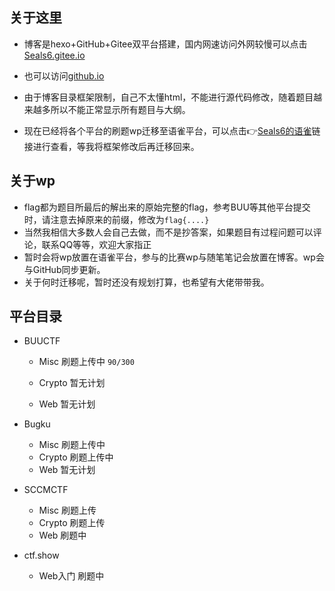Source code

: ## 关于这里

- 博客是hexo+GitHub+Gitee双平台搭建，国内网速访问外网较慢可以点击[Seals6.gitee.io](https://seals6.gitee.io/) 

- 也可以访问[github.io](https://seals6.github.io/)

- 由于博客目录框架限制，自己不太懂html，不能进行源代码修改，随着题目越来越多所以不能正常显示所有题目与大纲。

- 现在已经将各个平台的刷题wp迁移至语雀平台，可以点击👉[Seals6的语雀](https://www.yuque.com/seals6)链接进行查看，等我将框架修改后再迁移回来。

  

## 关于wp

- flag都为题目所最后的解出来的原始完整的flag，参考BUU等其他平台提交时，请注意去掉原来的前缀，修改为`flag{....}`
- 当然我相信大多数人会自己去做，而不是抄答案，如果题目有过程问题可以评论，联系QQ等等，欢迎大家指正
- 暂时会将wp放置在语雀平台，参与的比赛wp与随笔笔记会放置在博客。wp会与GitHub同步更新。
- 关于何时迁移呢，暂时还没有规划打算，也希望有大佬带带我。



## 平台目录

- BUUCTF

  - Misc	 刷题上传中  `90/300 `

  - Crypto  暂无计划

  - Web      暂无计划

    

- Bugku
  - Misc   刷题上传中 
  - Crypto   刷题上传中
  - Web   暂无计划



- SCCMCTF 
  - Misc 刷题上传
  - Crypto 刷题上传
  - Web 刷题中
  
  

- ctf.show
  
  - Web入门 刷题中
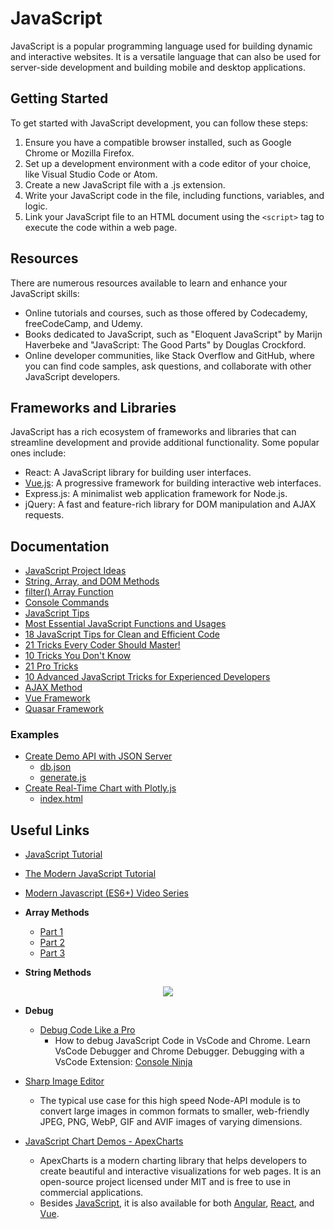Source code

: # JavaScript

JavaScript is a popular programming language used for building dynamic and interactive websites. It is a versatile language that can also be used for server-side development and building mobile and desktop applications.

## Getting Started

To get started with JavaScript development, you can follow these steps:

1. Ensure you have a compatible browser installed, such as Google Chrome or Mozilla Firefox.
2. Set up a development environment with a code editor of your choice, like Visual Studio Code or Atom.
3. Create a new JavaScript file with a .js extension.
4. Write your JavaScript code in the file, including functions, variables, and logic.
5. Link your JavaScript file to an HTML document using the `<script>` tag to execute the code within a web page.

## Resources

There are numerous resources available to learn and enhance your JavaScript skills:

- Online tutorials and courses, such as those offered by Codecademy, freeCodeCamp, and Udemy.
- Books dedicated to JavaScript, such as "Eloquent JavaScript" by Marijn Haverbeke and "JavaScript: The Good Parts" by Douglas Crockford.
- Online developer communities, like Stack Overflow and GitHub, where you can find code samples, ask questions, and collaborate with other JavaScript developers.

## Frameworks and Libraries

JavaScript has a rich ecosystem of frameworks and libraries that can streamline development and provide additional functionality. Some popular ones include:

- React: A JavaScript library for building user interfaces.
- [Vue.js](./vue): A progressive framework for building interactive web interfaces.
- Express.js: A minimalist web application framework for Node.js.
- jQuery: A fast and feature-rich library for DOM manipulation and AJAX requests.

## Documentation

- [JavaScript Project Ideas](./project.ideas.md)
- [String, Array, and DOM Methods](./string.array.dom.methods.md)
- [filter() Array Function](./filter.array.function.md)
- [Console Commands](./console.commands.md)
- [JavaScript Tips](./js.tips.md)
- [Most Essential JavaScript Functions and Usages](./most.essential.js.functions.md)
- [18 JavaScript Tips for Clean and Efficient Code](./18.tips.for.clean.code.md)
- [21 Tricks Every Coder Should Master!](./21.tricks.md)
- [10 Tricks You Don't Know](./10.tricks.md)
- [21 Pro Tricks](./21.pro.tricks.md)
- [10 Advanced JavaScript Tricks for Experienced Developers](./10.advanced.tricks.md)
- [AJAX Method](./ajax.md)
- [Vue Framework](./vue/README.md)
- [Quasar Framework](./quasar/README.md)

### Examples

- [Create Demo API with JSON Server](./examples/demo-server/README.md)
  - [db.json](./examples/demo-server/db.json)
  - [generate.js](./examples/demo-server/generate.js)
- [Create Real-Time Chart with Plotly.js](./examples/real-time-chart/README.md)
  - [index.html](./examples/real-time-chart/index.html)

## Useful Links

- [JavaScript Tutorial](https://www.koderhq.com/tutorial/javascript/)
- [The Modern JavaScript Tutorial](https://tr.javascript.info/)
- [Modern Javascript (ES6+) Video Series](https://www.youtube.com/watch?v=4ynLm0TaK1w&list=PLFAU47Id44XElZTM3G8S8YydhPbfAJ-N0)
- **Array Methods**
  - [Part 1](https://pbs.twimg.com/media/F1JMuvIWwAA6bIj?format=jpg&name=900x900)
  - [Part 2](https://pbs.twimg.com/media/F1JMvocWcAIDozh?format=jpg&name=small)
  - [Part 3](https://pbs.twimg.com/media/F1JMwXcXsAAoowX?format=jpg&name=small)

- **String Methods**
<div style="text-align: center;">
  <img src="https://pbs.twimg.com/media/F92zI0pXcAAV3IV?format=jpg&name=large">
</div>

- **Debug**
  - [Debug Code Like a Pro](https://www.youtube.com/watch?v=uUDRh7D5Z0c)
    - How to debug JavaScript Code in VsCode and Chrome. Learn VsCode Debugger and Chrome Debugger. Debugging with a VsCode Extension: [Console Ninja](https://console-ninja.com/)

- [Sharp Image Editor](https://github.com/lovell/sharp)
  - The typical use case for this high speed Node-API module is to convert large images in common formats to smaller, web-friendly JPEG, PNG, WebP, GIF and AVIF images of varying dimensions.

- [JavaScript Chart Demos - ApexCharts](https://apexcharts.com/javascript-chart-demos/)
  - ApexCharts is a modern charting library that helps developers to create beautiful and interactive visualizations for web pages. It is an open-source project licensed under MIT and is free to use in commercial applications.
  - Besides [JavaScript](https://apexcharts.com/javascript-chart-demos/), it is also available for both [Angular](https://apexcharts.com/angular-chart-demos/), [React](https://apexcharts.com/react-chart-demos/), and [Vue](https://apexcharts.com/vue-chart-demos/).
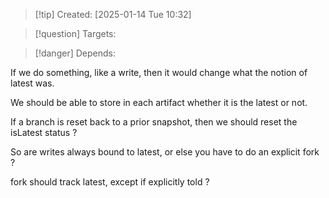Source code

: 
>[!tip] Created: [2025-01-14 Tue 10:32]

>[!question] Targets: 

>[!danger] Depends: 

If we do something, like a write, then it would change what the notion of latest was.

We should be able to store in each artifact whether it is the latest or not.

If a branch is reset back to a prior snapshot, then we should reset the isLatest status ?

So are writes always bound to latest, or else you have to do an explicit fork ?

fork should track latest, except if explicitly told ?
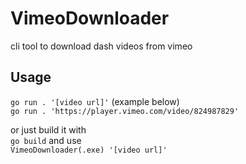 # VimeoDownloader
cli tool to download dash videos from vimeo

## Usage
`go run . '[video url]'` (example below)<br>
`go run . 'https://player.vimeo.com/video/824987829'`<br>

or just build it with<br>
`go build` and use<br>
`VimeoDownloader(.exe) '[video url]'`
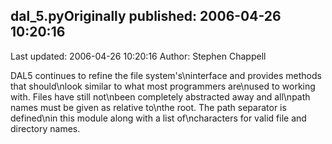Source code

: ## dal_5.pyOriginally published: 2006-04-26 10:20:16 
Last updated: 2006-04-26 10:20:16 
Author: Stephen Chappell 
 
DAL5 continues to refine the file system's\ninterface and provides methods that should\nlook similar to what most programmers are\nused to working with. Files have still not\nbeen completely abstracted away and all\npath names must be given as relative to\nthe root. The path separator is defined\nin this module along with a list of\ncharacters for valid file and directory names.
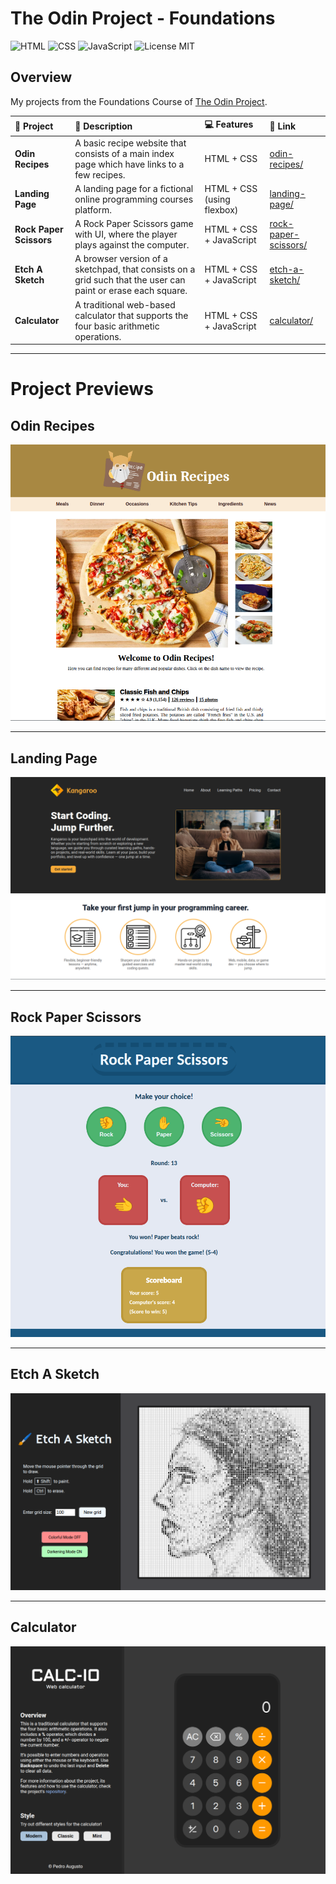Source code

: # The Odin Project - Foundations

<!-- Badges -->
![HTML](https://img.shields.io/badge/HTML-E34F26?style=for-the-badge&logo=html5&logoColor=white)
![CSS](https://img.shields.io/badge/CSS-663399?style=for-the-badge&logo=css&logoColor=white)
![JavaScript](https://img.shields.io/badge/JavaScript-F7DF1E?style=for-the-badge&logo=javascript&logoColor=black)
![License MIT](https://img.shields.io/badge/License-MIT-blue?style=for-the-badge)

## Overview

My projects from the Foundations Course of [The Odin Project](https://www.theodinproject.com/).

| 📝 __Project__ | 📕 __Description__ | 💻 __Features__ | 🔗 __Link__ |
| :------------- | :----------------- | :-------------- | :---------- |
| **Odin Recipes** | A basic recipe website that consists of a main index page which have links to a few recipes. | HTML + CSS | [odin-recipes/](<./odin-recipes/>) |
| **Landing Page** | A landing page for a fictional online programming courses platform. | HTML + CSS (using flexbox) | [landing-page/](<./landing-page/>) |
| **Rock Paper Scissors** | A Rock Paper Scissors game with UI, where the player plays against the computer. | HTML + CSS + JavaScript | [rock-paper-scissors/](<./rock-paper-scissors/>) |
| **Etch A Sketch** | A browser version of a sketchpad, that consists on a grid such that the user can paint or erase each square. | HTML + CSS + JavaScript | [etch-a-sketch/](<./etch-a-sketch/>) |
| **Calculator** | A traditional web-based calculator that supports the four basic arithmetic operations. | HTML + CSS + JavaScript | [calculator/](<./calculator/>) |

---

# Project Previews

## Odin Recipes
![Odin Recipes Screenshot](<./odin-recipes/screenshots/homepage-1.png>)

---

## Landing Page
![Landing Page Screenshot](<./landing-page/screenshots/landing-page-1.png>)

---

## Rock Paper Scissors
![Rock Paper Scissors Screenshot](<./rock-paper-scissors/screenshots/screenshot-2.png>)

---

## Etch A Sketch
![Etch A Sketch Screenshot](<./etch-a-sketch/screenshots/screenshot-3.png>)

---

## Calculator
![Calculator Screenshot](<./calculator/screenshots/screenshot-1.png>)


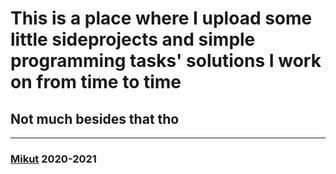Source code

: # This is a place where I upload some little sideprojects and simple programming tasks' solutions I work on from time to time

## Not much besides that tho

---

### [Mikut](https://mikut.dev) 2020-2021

- - - - - - -

Wherever the word "demos" turns up in the material, copy the whole line.

→ **TASK OUTPUT**
- [JavaScript Chart Demos - ApexCharts](https://apexcharts.com/javascript-chart-demos/)
  - Besides [JavaScript](https://apexcharts.com/javascript-chart-demos/), it is also available for both [Angular](https://apexcharts.com/angular-chart-demos/), [React](https://apexcharts.com/react-chart-demos/), and [Vue](https://apexcharts.com/vue-chart-demos/).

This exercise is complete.